A diferença do duelo entre chineses e norte-americanos com a batalha ideológica que opôs os EUA à URSS tem que ver, sobretudo, com a impossibilidade prática de se dividir em dois blocos um mundo e uma economia mais globalizados e interligados do que nunca. A URSS era uma ameaça militar iminente, um exportador de ideologia, mas de uma quase irrelevância económica. E Pequim não lidera um bloco de aliados – como os EUA –, mas quer dependentes que possa submeter. É isso que a diplomacia, a economia e a tecnologia chinesas promovem, tanto em África e na Ásia como na Europa.

Contudo, existem algumas semelhanças. As duas potências têm interesses globais, permanecem ideologias conflituantes, imposição constante de sanções, ameaças repetidas de retaliação, tensão militar, retórica crescente com crispação diplomática e a busca incessante de aliados. A rede de aliados e parceiros continua a ser a principal vantagem dos EUA em relação à China, para criar um novo equilíbrio de poder ao nível regional, de forma a moderar ou dissuadir Pequim de objectivos hegemónicos perseguidos pela sua estratégia, que ambiciona em 2049 ser a potência dominante à escala global.

Neste contexto, o Diálogo de Segurança Quadrilateral (QUAD) é uma aliança informal dos quatro países (EUA, Japão, Índia e Austrália) que serve para contrabalançar as ambições expansionistas da China.

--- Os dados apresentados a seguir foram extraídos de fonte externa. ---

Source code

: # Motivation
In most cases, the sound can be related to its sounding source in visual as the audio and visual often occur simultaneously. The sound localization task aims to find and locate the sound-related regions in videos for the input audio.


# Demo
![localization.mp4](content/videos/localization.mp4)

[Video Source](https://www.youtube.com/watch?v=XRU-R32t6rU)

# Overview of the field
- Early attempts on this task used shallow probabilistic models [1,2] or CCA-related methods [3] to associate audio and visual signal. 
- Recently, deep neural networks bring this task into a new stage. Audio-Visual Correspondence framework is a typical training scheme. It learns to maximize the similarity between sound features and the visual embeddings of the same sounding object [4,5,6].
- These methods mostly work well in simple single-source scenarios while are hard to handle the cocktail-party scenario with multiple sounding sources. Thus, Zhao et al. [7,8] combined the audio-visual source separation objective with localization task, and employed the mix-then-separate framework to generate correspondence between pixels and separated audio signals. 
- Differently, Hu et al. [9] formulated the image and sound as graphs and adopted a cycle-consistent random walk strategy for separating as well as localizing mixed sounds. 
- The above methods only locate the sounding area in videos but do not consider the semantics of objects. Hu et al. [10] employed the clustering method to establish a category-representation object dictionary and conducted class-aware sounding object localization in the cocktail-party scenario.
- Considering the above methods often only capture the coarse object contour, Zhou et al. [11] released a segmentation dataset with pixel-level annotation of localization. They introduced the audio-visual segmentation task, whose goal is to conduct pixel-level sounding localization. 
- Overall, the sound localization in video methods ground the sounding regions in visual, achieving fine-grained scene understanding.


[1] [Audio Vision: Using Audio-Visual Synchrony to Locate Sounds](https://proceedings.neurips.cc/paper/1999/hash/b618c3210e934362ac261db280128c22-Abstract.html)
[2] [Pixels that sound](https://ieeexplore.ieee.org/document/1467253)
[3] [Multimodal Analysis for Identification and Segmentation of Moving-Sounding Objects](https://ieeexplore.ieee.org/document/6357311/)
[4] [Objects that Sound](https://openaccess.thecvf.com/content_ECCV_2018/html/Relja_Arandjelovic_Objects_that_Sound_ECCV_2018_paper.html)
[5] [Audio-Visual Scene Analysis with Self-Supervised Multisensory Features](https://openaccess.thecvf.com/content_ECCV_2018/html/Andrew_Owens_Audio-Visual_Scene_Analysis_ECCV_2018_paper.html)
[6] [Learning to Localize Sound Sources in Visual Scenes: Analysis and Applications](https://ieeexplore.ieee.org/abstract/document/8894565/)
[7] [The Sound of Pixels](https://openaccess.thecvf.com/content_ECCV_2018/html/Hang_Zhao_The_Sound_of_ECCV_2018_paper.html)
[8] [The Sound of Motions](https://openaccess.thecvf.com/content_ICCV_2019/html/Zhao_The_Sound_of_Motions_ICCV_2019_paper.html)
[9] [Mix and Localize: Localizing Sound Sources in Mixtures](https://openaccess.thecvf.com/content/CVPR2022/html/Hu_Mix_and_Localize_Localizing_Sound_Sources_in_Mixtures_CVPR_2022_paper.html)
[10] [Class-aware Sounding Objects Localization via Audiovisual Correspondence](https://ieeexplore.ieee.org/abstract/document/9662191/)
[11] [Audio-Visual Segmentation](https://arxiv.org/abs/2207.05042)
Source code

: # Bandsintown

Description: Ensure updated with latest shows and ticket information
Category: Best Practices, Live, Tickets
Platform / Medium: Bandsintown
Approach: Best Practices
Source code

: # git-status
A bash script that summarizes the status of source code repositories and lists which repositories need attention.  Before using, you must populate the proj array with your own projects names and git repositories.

Com efeito, no caso dos EUA o Indo-Pacífico passou a ser o eixo central das suas alianças estratégicas, sejam militares, comerciais, logísticas ou sanitárias. O desafio que a ambição de Pequim encerra orienta a política externa e de segurança americana nessa direcção.

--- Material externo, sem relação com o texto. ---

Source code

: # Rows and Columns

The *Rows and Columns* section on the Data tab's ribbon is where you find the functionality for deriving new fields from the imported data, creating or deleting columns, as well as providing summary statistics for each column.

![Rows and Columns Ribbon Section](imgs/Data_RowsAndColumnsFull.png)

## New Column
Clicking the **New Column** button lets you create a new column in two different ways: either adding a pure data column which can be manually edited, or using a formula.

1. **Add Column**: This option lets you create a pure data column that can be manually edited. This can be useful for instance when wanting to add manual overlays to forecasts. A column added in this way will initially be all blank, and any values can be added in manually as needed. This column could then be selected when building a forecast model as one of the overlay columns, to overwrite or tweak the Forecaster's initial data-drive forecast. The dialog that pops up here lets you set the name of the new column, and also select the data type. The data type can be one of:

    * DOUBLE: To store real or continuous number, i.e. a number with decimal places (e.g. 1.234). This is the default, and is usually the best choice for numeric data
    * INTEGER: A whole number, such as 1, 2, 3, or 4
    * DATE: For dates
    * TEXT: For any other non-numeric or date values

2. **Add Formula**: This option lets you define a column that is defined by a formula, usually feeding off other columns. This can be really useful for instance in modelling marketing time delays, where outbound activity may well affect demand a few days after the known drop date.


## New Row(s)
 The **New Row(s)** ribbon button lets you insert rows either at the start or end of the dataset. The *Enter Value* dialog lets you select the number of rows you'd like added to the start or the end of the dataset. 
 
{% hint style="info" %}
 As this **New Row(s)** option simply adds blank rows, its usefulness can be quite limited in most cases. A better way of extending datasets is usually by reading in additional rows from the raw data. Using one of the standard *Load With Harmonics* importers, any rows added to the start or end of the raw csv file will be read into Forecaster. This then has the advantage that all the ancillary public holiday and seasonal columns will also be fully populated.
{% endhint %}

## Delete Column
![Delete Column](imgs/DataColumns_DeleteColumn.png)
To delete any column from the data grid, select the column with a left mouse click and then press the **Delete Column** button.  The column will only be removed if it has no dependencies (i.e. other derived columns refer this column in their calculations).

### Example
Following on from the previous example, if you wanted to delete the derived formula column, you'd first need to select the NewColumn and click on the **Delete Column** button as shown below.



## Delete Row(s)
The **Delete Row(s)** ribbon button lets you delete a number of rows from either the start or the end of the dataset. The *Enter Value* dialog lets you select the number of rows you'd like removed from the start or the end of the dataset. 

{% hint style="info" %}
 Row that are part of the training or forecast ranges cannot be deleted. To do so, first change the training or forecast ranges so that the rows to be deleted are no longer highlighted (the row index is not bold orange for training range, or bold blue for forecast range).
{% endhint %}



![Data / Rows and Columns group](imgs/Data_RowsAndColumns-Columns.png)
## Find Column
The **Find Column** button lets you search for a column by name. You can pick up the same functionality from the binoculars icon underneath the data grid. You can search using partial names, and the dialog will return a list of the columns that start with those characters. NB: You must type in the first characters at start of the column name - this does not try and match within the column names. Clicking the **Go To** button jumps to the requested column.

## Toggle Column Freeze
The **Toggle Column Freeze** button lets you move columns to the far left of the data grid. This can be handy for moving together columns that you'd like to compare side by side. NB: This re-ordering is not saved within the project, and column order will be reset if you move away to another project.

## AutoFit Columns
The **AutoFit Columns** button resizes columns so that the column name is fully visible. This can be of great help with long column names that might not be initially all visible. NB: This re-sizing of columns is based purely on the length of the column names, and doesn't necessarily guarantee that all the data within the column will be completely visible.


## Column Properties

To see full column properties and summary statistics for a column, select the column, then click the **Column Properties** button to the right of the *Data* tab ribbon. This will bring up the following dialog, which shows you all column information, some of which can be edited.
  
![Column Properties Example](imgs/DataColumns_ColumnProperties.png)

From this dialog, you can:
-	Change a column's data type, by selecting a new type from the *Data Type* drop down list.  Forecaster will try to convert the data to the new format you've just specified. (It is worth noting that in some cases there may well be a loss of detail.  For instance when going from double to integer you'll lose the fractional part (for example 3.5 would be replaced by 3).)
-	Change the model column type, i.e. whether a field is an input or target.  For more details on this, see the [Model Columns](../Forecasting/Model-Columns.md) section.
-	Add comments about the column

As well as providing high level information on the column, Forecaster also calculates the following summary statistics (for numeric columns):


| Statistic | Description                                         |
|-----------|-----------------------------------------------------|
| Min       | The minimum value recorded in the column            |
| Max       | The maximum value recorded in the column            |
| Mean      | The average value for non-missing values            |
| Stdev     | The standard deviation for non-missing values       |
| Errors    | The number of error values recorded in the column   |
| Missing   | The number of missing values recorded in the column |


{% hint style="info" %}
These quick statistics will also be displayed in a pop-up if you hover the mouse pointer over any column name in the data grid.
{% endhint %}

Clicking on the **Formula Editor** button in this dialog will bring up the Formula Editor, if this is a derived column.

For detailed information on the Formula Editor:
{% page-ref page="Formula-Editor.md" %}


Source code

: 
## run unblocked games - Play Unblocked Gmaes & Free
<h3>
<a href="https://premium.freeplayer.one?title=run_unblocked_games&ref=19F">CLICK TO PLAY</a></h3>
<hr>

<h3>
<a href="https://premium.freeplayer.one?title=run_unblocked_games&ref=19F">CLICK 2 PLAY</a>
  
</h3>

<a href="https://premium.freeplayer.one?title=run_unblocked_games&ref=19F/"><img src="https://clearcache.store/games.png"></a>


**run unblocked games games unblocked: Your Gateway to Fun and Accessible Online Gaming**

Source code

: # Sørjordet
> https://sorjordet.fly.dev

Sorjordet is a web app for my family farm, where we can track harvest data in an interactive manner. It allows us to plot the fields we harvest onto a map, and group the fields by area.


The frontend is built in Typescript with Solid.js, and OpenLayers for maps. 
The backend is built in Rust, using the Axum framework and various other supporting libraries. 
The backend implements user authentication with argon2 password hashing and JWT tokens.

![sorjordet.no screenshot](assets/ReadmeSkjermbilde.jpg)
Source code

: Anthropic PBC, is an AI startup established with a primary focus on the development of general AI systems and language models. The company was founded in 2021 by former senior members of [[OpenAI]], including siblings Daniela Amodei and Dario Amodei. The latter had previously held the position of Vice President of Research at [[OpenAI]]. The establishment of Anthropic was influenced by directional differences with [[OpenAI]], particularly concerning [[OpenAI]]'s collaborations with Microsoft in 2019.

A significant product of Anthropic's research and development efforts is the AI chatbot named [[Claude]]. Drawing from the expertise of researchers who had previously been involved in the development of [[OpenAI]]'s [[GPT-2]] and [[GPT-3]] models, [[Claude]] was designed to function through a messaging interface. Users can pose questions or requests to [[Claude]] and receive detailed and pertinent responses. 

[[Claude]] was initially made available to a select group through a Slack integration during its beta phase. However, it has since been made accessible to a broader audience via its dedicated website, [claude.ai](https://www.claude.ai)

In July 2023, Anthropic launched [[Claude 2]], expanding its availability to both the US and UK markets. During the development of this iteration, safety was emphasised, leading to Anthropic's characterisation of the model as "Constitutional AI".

No caso da China, com a expansão do projecto económico “Nova Rota da Seda” (Belt and Road Initiative), Xi Jinping procura, longe de fronteiras, os aliados que escasseiam junto delas, cujos impactos geopolíticos não podem ser ignorados.

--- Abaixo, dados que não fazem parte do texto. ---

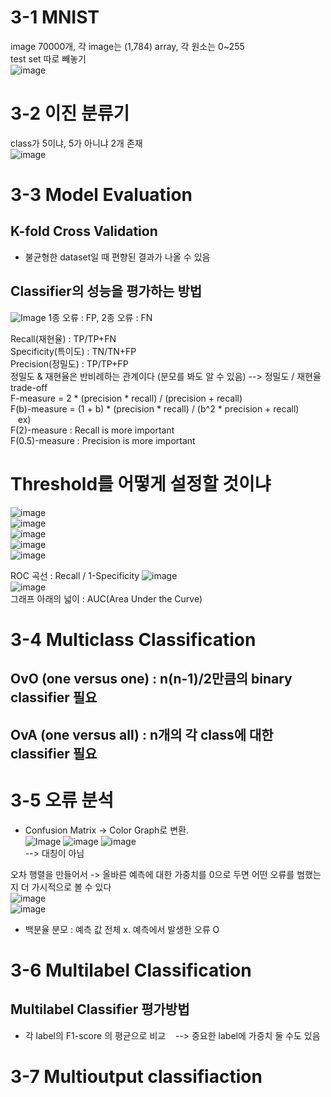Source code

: # 3-1 MNIST
image 70000개, 각 image는 (1,784) array, 각 원소는 0~255  
test set 따로 빼놓기  
![image](https://github.com/user-attachments/assets/797d12ca-82df-4467-90f0-801229027c73)  

# 3-2 이진 분류기  
class가 5이냐, 5가 아니냐 2개 존재  
![image](https://github.com/user-attachments/assets/7696b0f5-d5a8-4685-82a8-20fdfcdb09f8)  


# 3-3 Model Evaluation
## K-fold Cross Validation
 - 불균형한 dataset일 때 편향된 결과가 나올 수 있음
## Classifier의 성능을 평가하는 방법
![Image](https://github.com/user-attachments/assets/a9ebca8b-5291-4d59-80f3-54a57a3de96f)
1종 오류 : FP, 2종 오류 : FN  
         
Recall(재현율) : TP/TP+FN  
Specificity(특이도) : TN/TN+FP  
Precision(정밀도) : TP/TP+FP  
정밀도 & 재현율은 반비례하는 관계이다 (분모를 봐도 알 수 있음) --> 정밀도 / 재현율 trade-off  
F-measure = 2 * (precision * recall) / (precision + recall)  
F(b)-measure = (1 + b) * (precision * recall) / (b^2 * precision + recall)  
&nbsp;&nbsp;&nbsp;ex)  
     F(2)-measure : Recall is more important  
     F(0.5)-measure : Precision is more important  

# Threshold를 어떻게 설정할 것이냐  
![image](https://github.com/user-attachments/assets/ccfcc6c5-c372-41d0-a09e-02d39cc1f73a)  
![image](https://github.com/user-attachments/assets/b2c94dc2-1cc2-4760-a523-58847d0377ad)  
![image](https://github.com/user-attachments/assets/96c5ef1f-d599-4cd0-a2d7-71ad431d2693)  
![image](https://github.com/user-attachments/assets/1d653dcb-a904-4b80-8d64-f92a073b4ad8)  
![image](https://github.com/user-attachments/assets/16df5cd4-c29c-44ca-b6cc-19d2810c4532)  


ROC 곡선 : Recall / 1-Specificity
![image](https://github.com/user-attachments/assets/6597ce8e-0566-495c-95d7-5e716919fd9c)  
![image](https://github.com/user-attachments/assets/94e59cdb-6945-48c4-a717-a4bbc904a4d1)  
그래프 아래의 넓이 : AUC(Area Under the Curve)
# 3-4 Multiclass Classification
## OvO (one versus one) : n(n-1)/2만큼의 binary classifier 필요

## OvA (one versus all) : n개의 각 class에 대한 classifier 필요


# 3-5 오류 분석
 - Confusion Matrix -> Color Graph로 변환.  
 ![Image](https://github.com/user-attachments/assets/715698bb-0091-477e-87b2-f26f6b831a87)
![image](https://github.com/user-attachments/assets/6e18eff1-4e83-4a41-97e2-b982716ce7d7)
![image](https://github.com/user-attachments/assets/f94fff43-7c12-4b92-afb4-c6229ed3a281)  
--> 대칭이 아님  

오차 행렬을 만들어서 -> 올바른 예측에 대한 가중치를 0으로 두면 어떤 오류를 범했는 지 더 가시적으로 볼 수 있다    
![image](https://github.com/user-attachments/assets/e373708f-a2cd-44ce-a73b-6c46c6c1279c)  
![image](https://github.com/user-attachments/assets/b12deb70-cc70-46bc-b539-4e61dca2cd8f)  
 - 백분율 분모 : 예측 값 전체 x. 예측에서 발생한 오류 O 


# 3-6 Multilabel Classification

## Multilabel Classifier 평가방법  
 - 각 label의 F1-score 의 평균으로 비교
&nbsp;&nbsp;&nbsp;--> 중요한 label에 가중치 둘 수도 있음


# 3-7 Multioutput classifiaction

A rivalidade entre Washington e Pequim é, segundo Graham Allison, “a característica que define as relações internacionais actuais e no futuro próximo”.

Biden, ao reconhecer a China como o grande competidor dos EUA e o seu principal rival geopolítico, assume o desafio do país asiático à tradicional supremacia global americana, parecendo ser cada vez mais difícil de evitar uma guerra entre EUA e China.

Na realidade, tanto os EUA como a China têm cometido erros estratégicos que, se não forem corrigidos, poderão levar a um aumento da tensão com uma maior rivalidade entre as duas potências e, possivelmente, a um conflito militar limitado na Ásia. Uma confrontação dessas, que não pode de maneira alguma ser excluída dos cenários prospectivos, teria um efeito devastador. A estabilidade e a prosperidade europeias seriam afectadas.

Neste âmbito, o almirante James Stavridis, comandante-supremo da NATO entre 2009 e 2013, revelou num livro publicado recentemente que a “guerra será inevitável”. O confronto poderá ocorrer em 2034, numa altura em que a China atingirá o máximo da capacidade militar (cibernética, espacial, naval e furtiva) e tecnológica, enquanto o poderio dos EUA terá estagnado.

A confrontação é justificada por vários motivos. Entre eles, a retórica cada vez mais agressiva de Pequim, as acções constantes das forças chinesas no Pacífico contra frotas pesqueiras de outros países, a produção crescente de navios de guerra, o incremento da militarização do Mar do Sul da China e a percepção de que os EUA vivem uma crise interna.

Por outro lado, o almirante Phil Davidson, comandante das forças americanas no Pacífico, sugeriu a possibilidade de a China invadir Taiwan nos próximos seis anos.

A China é, de facto, o maior desafio geopolítico do século XXI para os EUA e os seus aliados, sendo o único país com poder económico, diplomático, militar e tecnológico que pode minar seriamente um sistema internacional estável e aberto com regras e valores.

Três décadas depois da queda do muro de Berlim, os EUA e a China avançam numa espiral de ameaças, sanções e acusações de espionagem de consequências imprevisíveis. Do confronto ao nível comercial e tecnológico à competição armamentista e a luta pela influência nos diversos continentes, os dois gigantes protagonizam uma disputa pela hegemonia global repleta de perigos e de final incerto.

A consciência de que a questão com a China é diferente do conflito com a URSS é essencial para definir como agir. Questão que ainda não está resolvida no Ocidente, não existindo consenso nem doutrina.